Saved data entries
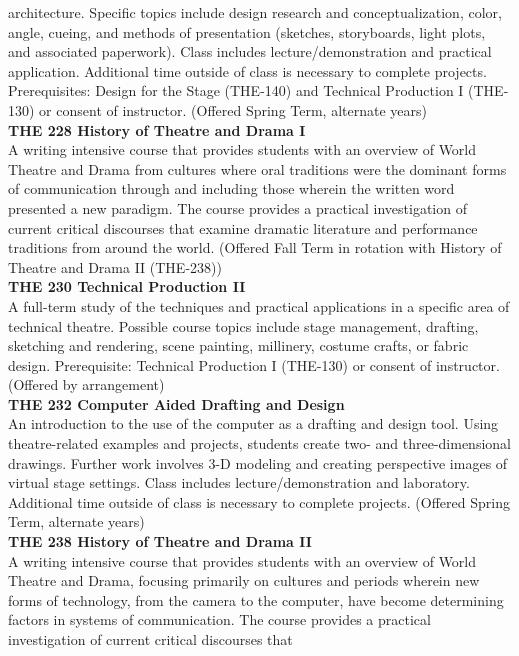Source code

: \documentclass[
  letterpaper,
]{scrbook}
\begin{document}
architecture. Specific topics include design research and
conceptualization, color, angle, cueing, and methods of presentation
(sketches, storyboards, light plots, and associated paperwork). Class
includes lecture/demonstration and practical application. Additional
time outside of class is necessary to complete projects. Prerequisites:
Design for the Stage (THE-140) and Technical Production I (THE-130) or
consent of instructor. (Offered Spring Term, alternate years)\\
\textbf{THE 228 History of Theatre and Drama I}\\
A writing intensive course that provides students with an overview of
World Theatre and Drama from cultures where oral traditions were the
dominant forms of communication through and including those wherein the
written word presented a new paradigm. The course provides a practical
investigation of current critical discourses that examine dramatic
literature and performance traditions from around the world. (Offered
Fall Term in rotation with History of Theatre and Drama II (THE-238))\\
\textbf{THE 230 Technical Production II}\\
A full-term study of the techniques and practical applications in a
specific area of technical theatre. Possible course topics include stage
management, drafting, sketching and rendering, scene painting,
millinery, costume crafts, or fabric design. Prerequisite: Technical
Production I (THE-130) or consent of instructor. (Offered by
arrangement)\\
\textbf{THE 232 Computer Aided Drafting and Design}\\
An introduction to the use of the computer as a drafting and design
tool. Using theatre-related examples and projects, students create two-
and three-dimensional drawings. Further work involves 3-D modeling and
creating perspective images of virtual stage settings. Class includes
lecture/demonstration and laboratory. Additional time outside of class
is necessary to complete projects. (Offered Spring Term, alternate
years)\\
\textbf{THE 238 History of Theatre and Drama II}\\
A writing intensive course that provides students with an overview of
World Theatre and Drama, focusing primarily on cultures and periods
wherein new forms of technology, from the camera to the computer, have
become determining factors in systems of communication. The course
provides a practical investigation of current critical discourses that
\end{document}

- WORK REQUIRED -
Scan the entries above for the string "that" and copy each line containing it.

- RESULT OF THIS EXERCISE -
A writing intensive course that provides students with an overview of
investigation of current critical discourses that examine dramatic
A writing intensive course that provides students with an overview of
provides a practical investigation of current critical discourses that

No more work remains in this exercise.